Because one is sealed in Confirmation, the soul's strength is made greater or, equivalently, it is made deeper, in a sense, so that it can go farther and deeper in knowing and defending the Faith, but one must actually walk farther and believe more deeply in order to put to use the graces given in the Sacrament.

In a prosaic way, one may say that Baptism is like marriage, where you walk hand-in-hand with your spouse; Confirmation is like holding their hand, but, also, looking into only their eyes. One, usually, find more depth about a person in the eyes than the hands, but someone holding the hand tightly will reveal the love between the husband and wife more fully than someone who looked into their spouse's eyes but kept blinking or looking away.

The Chicken

That should read, "It is not a filling up of the Holy Spirit, like a gas tank.". Sorry. That completely changes the argument.

The Chicken

Those priest are wrong. First off, John did not sin on Holy Thursday, so there was no need for him to be forgiven and it would be especially odd for John not to mention the need for forgiveness in his own Gospel, if either he or most of the other Apostles needed it. Secondly, only Peter denied Christ. What could the others do? Christ forbade them from fighting for him and the guards didn't care about them (they didn't try to arrest them

Well, that's not quite what the gospels narrate, I don't think. First of all, Christ predicts that they will ALL fall away:

"You will all fall away,” Jesus told them, “for it is written: “ ‘I will strike the shepherd, and the sheep will be scattered.’

By "fall away". Christ seems to mean something shameful, for that is exactly how the Apostles took it.

Peter declared, “Even if all fall away, I will not.”

“Truly I tell you,” Jesus answered, “today—yes, tonight—before the rooster crows twice you yourself will disown me three times.”

But Peter insisted emphatically, “Even if I have to die with you, I will never disown you.” And all the others said the same.

And

“Simon, Simon, Satan has asked to sift all of you as wheat. 32But I have prayed for you, Simon, that your faith may not fail. And when you have turned back, strengthen your brothers.”

But he replied, “Lord, I am ready to go with you to prison and to death.”

Further, when the time actually came, the guards did not "just leave them":

Every day I was with you, teaching in the temple courts, and you did not arrest me. But the Scriptures must be fulfilled.” Then everyone deserted him and fled.

To show that they did not just walk away, but fled from the guards in order not to be taken, Mark is emphatic on how desperate they were:

A young man, wearing nothing but a linen garment, was following Jesus. When they seized him, he fled naked, leaving his garment behind.
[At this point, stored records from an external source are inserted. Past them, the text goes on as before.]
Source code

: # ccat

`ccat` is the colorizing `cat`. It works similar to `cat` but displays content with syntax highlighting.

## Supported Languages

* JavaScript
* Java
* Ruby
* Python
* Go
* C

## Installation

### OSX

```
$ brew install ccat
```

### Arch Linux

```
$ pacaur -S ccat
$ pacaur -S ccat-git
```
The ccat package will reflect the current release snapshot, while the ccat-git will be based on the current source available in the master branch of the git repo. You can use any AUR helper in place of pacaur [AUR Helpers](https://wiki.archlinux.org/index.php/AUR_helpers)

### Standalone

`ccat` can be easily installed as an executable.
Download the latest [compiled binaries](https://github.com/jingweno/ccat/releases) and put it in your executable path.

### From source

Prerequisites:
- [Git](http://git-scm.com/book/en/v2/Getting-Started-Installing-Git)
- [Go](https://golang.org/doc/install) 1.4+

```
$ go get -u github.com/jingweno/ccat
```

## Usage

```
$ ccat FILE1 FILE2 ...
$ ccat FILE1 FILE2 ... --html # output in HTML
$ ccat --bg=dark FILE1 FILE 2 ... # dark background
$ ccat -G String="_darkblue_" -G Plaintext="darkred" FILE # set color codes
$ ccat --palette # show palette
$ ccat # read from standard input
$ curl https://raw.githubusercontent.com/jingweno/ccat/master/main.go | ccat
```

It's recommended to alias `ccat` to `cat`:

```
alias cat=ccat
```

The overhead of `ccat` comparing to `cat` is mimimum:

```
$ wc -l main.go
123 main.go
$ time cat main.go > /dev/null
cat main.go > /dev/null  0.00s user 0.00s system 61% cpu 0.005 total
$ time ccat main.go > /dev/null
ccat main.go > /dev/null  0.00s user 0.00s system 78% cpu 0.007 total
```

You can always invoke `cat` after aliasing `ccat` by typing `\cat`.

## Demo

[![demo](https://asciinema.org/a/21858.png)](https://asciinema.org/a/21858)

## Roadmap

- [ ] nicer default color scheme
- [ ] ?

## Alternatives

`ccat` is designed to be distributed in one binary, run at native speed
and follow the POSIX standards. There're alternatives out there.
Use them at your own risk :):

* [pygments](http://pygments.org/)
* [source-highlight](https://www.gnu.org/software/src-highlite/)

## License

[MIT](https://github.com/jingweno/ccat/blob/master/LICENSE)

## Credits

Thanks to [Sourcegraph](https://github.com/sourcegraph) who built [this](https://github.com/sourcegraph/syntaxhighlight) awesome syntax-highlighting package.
That's not a picture of the guards just taking Jesus and leaving the rest in peace. And whether the guards would have or would not have ultimately done anything with the other disciples, we can't know, because what happened was what Jesus predicted: they all fell away and fled. We don't know for sure, but some speculate that the "young man" was John, though there are other suggestions.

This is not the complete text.